### Material for this exercise
************
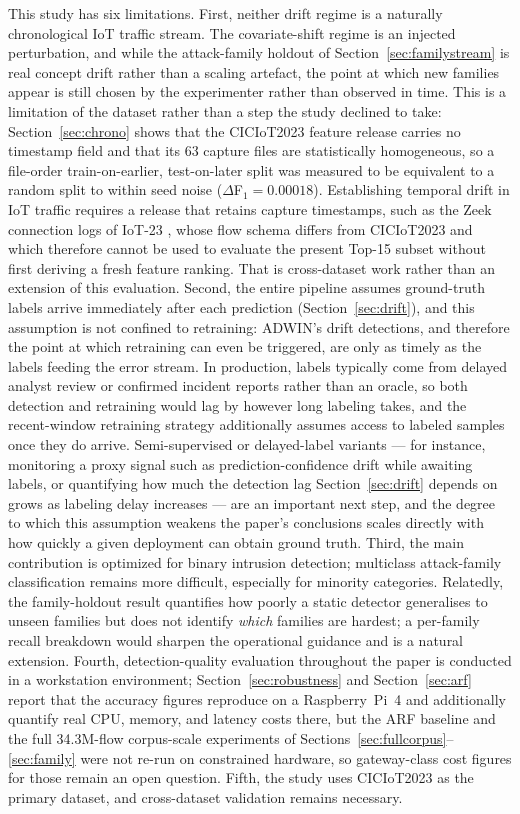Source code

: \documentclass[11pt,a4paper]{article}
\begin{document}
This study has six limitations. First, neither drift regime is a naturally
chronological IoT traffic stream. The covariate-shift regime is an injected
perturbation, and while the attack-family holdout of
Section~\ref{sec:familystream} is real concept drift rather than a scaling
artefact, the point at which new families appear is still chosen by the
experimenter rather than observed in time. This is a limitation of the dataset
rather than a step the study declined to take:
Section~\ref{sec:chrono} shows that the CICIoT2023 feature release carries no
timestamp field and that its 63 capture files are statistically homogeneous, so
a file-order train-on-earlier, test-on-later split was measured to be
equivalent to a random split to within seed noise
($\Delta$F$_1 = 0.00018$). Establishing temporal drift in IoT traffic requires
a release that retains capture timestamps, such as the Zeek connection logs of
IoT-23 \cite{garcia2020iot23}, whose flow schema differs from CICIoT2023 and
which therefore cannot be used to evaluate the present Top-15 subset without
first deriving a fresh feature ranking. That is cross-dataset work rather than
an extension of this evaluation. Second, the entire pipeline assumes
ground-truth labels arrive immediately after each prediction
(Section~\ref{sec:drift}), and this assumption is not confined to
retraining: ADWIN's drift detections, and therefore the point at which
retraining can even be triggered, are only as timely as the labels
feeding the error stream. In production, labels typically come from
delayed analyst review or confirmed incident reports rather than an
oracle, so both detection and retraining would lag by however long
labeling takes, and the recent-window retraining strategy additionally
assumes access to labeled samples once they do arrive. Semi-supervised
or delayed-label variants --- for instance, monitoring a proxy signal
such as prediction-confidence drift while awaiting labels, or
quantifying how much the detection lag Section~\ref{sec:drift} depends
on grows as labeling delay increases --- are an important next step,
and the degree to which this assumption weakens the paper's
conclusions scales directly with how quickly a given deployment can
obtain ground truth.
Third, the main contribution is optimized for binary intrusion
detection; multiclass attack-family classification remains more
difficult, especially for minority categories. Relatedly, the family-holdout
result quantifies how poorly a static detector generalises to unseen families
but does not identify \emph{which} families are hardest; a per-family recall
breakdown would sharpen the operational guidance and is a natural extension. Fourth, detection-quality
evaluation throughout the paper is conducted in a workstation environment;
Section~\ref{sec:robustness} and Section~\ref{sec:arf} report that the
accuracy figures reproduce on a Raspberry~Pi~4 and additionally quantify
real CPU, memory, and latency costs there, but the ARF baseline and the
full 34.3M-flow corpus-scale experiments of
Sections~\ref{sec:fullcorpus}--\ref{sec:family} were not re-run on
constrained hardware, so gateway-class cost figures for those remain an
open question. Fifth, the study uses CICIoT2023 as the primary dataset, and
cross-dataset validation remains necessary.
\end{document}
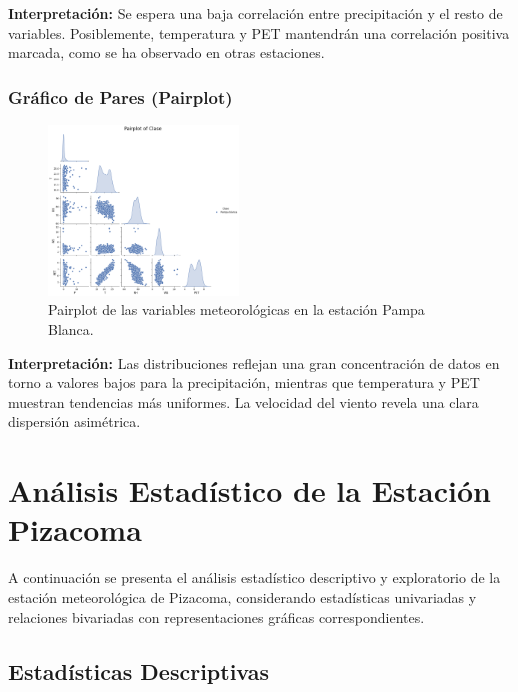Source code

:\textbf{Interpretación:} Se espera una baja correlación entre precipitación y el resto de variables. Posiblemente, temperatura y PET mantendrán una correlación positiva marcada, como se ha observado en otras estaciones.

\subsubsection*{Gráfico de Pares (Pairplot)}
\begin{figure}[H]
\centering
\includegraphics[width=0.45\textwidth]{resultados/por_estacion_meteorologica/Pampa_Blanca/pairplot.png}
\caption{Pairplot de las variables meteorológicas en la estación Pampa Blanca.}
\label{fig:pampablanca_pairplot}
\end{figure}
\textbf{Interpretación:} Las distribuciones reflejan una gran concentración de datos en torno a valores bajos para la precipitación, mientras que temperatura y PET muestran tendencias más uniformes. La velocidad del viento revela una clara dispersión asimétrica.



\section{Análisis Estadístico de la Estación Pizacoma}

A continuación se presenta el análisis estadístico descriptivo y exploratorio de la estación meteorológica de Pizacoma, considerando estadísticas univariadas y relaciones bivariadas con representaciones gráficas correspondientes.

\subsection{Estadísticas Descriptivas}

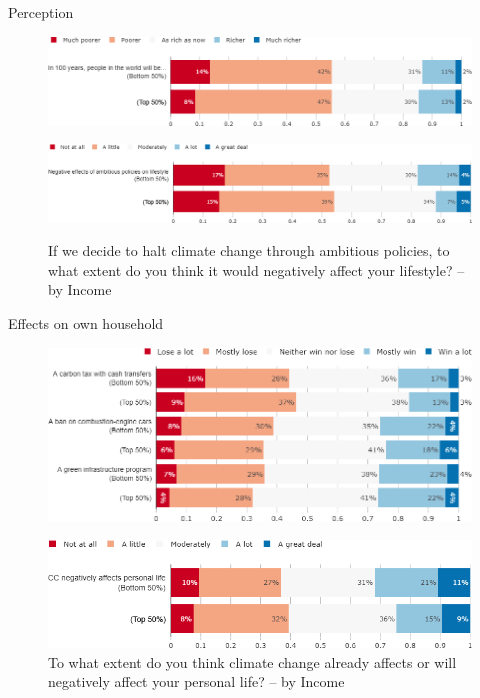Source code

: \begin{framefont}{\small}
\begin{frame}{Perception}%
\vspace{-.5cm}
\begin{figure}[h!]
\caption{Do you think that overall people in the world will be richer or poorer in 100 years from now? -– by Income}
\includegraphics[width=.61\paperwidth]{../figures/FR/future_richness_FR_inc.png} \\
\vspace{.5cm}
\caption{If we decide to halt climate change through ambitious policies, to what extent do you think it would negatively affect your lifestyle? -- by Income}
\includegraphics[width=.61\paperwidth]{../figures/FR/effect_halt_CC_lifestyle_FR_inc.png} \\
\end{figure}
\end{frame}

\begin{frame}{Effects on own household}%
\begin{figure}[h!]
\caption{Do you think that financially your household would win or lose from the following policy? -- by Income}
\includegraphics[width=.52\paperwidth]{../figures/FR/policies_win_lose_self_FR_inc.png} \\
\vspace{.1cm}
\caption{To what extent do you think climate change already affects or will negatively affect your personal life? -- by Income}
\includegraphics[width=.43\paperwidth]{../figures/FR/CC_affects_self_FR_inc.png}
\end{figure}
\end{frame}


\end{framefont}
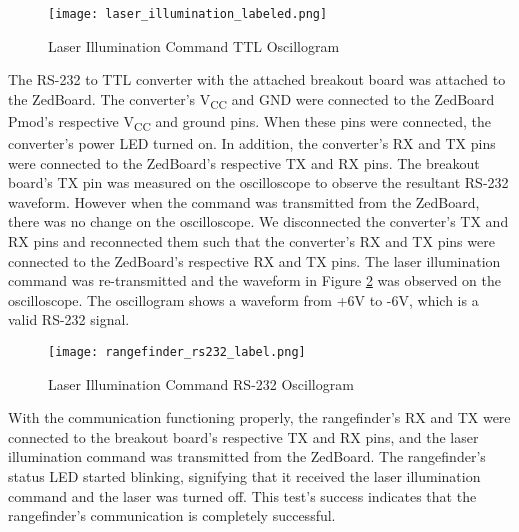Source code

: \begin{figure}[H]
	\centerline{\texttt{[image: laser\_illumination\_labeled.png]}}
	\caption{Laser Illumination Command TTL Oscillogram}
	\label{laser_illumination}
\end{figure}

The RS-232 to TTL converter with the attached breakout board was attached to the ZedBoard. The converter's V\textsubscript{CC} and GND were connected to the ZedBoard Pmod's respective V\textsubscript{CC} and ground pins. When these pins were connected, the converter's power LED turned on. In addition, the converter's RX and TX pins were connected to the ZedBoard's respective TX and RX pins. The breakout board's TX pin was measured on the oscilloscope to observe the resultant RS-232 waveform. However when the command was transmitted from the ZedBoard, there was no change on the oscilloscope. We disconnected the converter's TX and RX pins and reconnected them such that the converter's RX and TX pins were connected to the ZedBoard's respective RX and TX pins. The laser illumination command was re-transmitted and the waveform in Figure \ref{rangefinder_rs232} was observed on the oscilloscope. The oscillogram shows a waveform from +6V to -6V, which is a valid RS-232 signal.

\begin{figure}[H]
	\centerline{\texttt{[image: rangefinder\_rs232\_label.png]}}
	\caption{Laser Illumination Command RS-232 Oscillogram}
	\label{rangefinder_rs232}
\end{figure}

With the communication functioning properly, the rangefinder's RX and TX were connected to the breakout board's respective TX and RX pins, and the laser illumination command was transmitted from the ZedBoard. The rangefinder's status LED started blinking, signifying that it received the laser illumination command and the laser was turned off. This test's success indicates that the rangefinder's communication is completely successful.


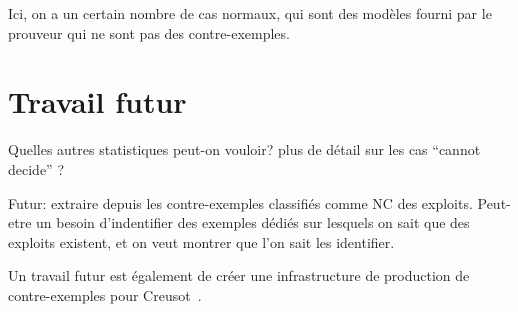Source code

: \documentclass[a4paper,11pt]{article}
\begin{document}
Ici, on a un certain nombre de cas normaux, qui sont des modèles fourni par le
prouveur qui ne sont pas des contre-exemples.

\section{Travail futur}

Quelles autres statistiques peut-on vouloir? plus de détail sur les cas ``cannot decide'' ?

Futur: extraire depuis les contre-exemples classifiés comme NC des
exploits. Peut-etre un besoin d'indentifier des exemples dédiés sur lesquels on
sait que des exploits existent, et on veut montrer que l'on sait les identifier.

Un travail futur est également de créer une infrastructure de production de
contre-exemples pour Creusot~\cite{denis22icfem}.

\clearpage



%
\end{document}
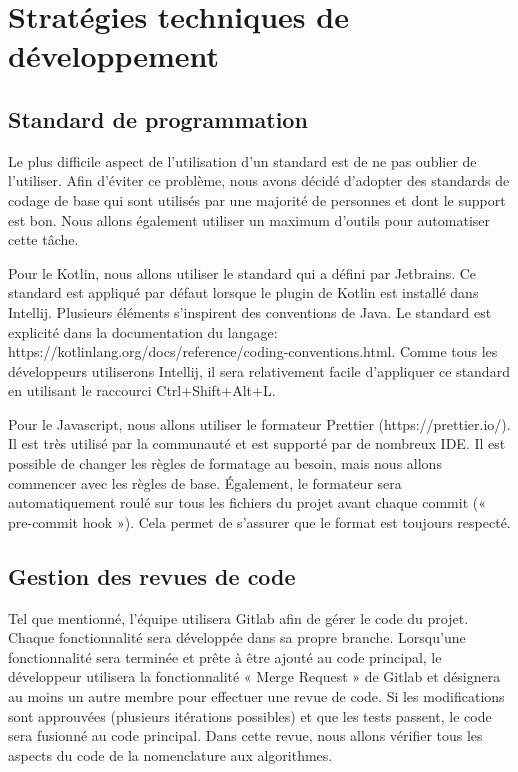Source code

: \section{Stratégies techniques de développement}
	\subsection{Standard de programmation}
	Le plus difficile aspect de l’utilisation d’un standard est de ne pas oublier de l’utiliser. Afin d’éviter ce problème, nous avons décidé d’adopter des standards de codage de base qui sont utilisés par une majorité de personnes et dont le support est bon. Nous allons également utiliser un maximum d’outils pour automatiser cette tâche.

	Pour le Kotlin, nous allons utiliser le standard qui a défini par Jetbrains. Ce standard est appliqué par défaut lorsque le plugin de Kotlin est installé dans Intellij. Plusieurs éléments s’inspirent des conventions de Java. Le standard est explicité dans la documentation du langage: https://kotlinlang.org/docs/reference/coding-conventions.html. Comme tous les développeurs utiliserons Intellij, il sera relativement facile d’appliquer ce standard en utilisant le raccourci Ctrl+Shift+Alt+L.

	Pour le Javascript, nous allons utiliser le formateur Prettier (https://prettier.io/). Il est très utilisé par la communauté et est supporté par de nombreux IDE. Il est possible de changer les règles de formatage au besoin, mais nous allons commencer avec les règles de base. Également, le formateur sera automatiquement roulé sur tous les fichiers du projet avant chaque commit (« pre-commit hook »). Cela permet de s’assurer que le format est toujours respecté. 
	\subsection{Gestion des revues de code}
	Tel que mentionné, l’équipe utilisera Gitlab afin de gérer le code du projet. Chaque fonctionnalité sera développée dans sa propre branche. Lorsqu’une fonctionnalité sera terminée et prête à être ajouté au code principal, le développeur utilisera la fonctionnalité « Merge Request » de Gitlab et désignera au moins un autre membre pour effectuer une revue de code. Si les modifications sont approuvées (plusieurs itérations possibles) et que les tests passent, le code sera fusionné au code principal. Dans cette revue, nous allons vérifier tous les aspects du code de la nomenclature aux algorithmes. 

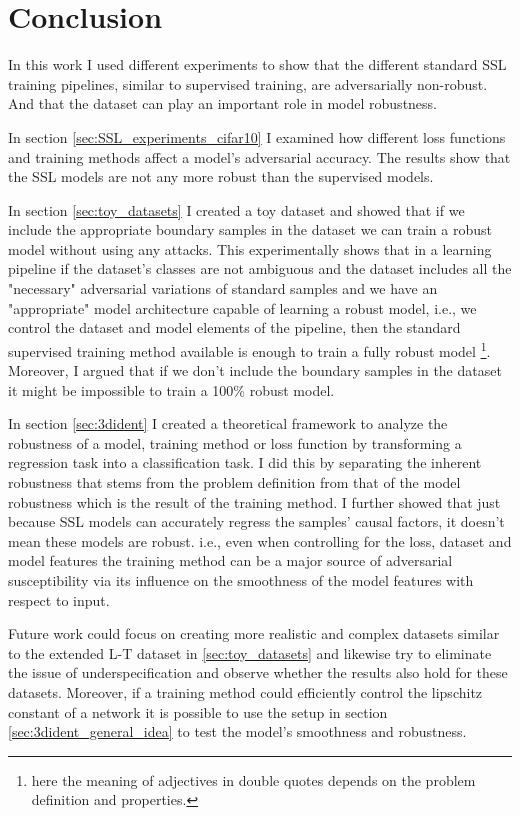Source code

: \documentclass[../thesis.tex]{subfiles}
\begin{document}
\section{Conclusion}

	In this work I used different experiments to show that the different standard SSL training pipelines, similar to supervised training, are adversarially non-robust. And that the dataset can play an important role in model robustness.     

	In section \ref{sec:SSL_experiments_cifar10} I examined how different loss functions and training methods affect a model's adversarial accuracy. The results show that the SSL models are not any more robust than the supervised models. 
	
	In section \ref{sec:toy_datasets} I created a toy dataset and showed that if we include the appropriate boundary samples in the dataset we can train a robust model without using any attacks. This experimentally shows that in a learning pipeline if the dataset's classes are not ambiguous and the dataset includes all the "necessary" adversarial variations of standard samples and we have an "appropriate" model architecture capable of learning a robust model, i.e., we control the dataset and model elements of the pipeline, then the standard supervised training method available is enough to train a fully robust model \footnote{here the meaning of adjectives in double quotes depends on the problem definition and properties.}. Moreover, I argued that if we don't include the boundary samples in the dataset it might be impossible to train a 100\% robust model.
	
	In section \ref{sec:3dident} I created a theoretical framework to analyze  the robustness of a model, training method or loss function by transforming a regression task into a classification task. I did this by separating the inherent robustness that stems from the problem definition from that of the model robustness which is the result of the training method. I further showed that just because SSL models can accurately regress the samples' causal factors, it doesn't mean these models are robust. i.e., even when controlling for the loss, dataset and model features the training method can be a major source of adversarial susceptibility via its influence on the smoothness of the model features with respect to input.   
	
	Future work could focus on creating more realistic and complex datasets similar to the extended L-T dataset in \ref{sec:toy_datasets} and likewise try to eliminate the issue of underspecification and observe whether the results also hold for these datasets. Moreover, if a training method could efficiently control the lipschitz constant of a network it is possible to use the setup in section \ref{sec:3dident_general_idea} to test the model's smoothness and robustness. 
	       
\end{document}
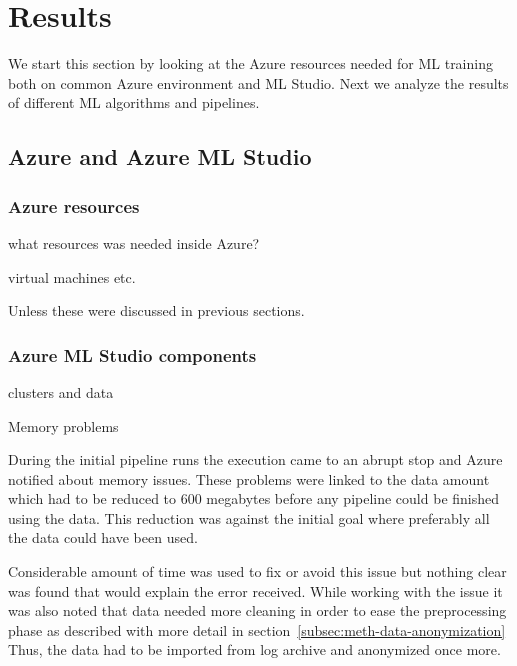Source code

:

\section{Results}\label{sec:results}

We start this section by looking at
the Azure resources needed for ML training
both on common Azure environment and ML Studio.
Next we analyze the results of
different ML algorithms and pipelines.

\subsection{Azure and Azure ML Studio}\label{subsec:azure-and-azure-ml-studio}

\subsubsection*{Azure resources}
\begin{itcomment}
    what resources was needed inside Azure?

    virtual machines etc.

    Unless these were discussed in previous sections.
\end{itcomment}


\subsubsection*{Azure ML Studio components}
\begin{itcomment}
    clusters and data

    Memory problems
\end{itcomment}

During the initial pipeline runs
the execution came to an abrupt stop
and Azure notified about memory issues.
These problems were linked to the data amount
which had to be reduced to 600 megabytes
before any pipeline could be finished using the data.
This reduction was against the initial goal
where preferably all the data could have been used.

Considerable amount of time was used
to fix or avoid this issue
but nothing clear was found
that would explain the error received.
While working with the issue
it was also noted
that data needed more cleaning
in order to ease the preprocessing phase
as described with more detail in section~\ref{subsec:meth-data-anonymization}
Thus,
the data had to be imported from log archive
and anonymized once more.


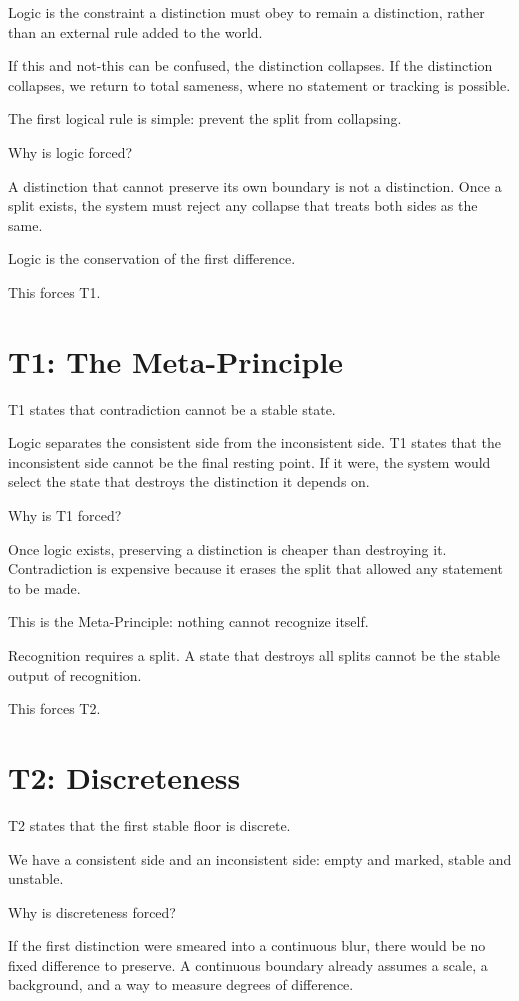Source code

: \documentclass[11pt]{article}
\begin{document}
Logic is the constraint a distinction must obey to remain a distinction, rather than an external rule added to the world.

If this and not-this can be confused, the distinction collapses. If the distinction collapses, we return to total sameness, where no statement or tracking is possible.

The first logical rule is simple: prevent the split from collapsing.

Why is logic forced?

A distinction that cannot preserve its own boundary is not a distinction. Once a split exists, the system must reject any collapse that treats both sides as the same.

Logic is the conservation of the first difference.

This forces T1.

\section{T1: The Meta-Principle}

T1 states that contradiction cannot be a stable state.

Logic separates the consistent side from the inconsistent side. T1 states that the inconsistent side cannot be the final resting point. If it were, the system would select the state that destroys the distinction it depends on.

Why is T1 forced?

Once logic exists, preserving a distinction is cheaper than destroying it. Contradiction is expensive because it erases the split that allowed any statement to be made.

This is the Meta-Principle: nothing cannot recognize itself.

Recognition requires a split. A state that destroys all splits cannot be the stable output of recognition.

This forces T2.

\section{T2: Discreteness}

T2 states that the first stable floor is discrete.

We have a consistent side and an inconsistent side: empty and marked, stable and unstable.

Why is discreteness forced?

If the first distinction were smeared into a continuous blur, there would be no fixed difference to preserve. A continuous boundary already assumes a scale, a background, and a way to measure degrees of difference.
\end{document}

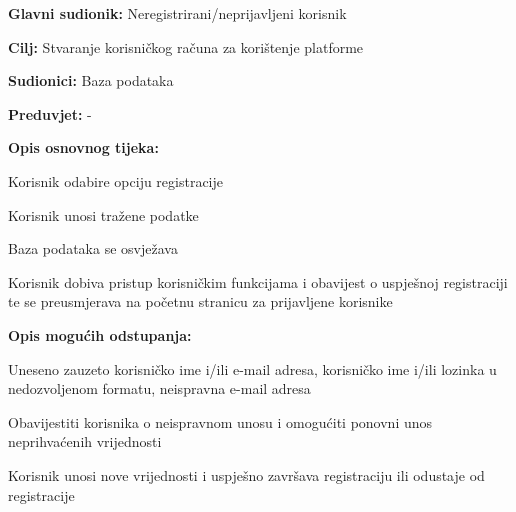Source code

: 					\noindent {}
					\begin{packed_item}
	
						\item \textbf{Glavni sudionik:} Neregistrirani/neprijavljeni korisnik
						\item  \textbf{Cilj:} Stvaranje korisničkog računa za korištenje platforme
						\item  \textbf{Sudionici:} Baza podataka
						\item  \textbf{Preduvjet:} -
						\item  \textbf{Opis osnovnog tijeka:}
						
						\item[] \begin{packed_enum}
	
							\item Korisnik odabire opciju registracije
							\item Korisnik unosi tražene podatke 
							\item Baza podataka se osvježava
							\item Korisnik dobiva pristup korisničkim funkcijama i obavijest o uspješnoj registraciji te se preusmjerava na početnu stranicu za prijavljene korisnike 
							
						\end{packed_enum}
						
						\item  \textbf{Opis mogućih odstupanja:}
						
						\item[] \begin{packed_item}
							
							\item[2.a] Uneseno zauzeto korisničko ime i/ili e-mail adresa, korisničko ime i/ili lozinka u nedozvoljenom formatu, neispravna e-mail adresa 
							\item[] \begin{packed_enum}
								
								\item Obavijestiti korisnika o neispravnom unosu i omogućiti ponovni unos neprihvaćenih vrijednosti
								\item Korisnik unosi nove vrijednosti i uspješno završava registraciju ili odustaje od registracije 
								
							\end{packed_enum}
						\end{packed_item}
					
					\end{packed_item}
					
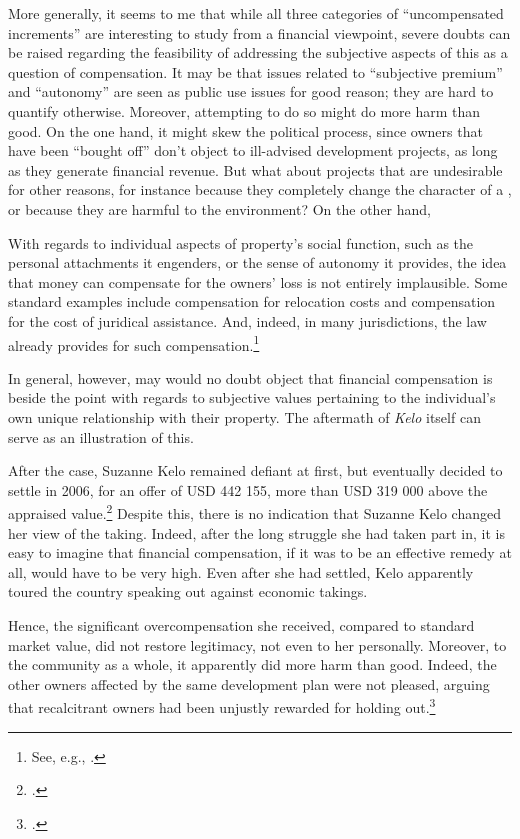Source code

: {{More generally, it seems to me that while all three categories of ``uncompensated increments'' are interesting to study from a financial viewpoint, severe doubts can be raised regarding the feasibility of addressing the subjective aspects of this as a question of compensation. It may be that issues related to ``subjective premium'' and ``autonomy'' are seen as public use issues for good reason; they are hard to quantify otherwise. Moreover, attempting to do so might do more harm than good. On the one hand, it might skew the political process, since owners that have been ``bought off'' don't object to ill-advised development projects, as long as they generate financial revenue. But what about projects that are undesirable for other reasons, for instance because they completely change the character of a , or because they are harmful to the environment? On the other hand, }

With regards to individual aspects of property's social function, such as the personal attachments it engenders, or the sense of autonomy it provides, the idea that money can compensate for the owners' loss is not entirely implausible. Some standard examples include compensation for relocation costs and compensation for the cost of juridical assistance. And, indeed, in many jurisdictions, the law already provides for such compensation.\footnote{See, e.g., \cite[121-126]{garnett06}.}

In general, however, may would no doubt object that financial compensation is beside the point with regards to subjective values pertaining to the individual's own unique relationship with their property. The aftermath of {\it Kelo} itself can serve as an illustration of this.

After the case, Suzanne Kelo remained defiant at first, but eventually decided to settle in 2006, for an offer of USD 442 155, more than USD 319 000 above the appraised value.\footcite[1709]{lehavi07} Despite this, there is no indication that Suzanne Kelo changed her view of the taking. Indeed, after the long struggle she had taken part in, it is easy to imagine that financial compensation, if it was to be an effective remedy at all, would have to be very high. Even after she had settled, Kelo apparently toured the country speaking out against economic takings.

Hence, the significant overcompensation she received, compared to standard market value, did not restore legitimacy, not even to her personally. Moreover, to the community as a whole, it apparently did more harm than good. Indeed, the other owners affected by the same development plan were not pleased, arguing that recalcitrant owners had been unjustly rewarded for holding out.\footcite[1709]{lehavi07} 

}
************
### Exercise description
Restate word for word only the lines from where the entries begin through the one with "perturbation, and while"; omit the pictures.

### Result for this task
Source code

: \documentclass[11pt,a4paper]{article}
\begin{document}
This study has six limitations. First, neither drift regime is a naturally
chronological IoT traffic stream. The covariate-shift regime is an injected
perturbation, and while the attack-family holdout of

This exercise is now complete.